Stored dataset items
((

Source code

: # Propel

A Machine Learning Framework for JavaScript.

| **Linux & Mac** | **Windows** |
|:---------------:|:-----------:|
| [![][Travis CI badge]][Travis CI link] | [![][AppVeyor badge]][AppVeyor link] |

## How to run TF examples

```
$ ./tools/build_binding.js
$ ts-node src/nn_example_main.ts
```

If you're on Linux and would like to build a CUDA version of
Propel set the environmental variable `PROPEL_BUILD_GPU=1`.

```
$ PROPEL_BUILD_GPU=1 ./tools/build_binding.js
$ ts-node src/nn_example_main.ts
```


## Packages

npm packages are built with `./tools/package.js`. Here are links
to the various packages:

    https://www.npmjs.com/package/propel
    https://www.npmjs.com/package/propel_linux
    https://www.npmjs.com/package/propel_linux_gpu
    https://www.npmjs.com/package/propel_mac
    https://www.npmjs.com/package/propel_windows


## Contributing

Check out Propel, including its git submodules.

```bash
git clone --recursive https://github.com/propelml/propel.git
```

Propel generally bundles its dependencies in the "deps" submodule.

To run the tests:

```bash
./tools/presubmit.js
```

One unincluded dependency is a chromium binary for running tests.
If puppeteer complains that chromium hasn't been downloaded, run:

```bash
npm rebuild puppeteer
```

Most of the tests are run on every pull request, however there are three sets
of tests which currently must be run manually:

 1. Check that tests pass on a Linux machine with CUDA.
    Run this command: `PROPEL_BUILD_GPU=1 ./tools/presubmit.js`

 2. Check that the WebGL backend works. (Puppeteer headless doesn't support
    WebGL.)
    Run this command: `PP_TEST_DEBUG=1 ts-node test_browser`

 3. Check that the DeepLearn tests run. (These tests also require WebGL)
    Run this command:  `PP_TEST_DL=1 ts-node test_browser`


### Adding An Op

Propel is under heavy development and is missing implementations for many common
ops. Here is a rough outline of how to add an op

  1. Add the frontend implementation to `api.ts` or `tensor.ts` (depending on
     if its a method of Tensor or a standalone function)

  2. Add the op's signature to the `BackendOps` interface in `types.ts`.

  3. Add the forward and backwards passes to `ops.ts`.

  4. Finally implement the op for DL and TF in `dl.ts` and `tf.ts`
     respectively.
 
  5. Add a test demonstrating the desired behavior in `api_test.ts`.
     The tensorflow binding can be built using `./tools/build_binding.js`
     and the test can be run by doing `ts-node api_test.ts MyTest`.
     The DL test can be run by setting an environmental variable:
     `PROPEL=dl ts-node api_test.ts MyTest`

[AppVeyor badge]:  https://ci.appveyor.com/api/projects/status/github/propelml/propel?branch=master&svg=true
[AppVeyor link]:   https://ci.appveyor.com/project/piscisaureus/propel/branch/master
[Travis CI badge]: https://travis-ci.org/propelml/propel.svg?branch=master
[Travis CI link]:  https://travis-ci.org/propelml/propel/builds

))

- About this task
What is needed is an exact copy of the entries from their first line down to the line with "## Packages", that line included, and nothing beyond it.

- Exercise output
Source code

: # Propel

A Machine Learning Framework for JavaScript.

| **Linux & Mac** | **Windows** |
|:---------------:|:-----------:|
| [![][Travis CI badge]][Travis CI link] | [![][AppVeyor badge]][AppVeyor link] |

## How to run TF examples

```
$ ./tools/build_binding.js
$ ts-node src/nn_example_main.ts
```

If you're on Linux and would like to build a CUDA version of
Propel set the environmental variable `PROPEL_BUILD_GPU=1`.

```
$ PROPEL_BUILD_GPU=1 ./tools/build_binding.js
$ ts-node src/nn_example_main.ts
```


## Packages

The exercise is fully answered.